Task prompt -
Start to finish, return the listing exactly as written.

Data for the task -
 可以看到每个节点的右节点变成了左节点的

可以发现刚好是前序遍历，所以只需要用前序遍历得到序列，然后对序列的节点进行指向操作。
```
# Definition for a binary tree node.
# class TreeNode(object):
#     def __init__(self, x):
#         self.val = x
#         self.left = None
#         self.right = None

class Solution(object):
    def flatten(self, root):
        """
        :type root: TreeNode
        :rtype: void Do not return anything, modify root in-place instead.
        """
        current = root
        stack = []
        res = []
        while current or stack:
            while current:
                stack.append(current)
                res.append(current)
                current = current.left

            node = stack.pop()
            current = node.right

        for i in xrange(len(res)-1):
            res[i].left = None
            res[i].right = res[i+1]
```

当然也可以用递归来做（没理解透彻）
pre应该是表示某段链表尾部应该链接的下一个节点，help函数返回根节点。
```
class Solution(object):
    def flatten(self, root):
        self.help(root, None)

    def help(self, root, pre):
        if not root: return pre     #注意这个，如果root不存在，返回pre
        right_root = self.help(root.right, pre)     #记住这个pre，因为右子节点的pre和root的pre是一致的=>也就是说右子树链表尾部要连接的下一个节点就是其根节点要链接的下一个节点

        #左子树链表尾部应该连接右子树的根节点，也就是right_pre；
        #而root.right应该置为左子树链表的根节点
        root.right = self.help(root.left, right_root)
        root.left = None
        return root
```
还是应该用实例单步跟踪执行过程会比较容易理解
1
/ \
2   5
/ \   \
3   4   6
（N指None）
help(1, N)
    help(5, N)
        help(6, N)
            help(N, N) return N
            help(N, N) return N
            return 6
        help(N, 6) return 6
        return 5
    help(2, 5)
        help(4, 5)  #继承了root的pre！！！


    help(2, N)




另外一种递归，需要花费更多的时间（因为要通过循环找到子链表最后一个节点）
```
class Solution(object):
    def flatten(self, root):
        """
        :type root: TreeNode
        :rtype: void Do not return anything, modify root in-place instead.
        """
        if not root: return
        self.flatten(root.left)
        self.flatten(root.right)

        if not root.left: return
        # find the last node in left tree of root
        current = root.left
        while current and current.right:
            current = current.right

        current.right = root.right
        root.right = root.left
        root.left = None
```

Answer below -
 可以看到每个节点的右节点变成了左节点的

可以发现刚好是前序遍历，所以只需要用前序遍历得到序列，然后对序列的节点进行指向操作。
```
# Definition for a binary tree node.
# class TreeNode(object):
#     def __init__(self, x):
#         self.val = x
#         self.left = None
#         self.right = None

class Solution(object):
    def flatten(self, root):
        """
        :type root: TreeNode
        :rtype: void Do not return anything, modify root in-place instead.
        """
        current = root
        stack = []
        res = []
        while current or stack:
            while current:
                stack.append(current)
                res.append(current)
                current = current.left

            node = stack.pop()
            current = node.right

        for i in xrange(len(res)-1):
            res[i].left = None
            res[i].right = res[i+1]
```

当然也可以用递归来做（没理解透彻）
pre应该是表示某段链表尾部应该链接的下一个节点，help函数返回根节点。
```
class Solution(object):
    def flatten(self, root):
        self.help(root, None)

    def help(self, root, pre):
        if not root: return pre     #注意这个，如果root不存在，返回pre
        right_root = self.help(root.right, pre)     #记住这个pre，因为右子节点的pre和root的pre是一致的=>也就是说右子树链表尾部要连接的下一个节点就是其根节点要链接的下一个节点

        #左子树链表尾部应该连接右子树的根节点，也就是right_pre；
        #而root.right应该置为左子树链表的根节点
        root.right = self.help(root.left, right_root)
        root.left = None
        return root
```
还是应该用实例单步跟踪执行过程会比较容易理解
1
/ \
2   5
/ \   \
3   4   6
（N指None）
help(1, N)
    help(5, N)
        help(6, N)
            help(N, N) return N
            help(N, N) return N
            return 6
        help(N, 6) return 6
        return 5
    help(2, 5)
        help(4, 5)  #继承了root的pre！！！


    help(2, N)




另外一种递归，需要花费更多的时间（因为要通过循环找到子链表最后一个节点）
```
class Solution(object):
    def flatten(self, root):
        """
        :type root: TreeNode
        :rtype: void Do not return anything, modify root in-place instead.
        """
        if not root: return
        self.flatten(root.left)
        self.flatten(root.right)

        if not root.left: return
        # find the last node in left tree of root
        current = root.left
        while current and current.right:
            current = current.right

        current.right = root.right
        root.right = root.left
        root.left = None
```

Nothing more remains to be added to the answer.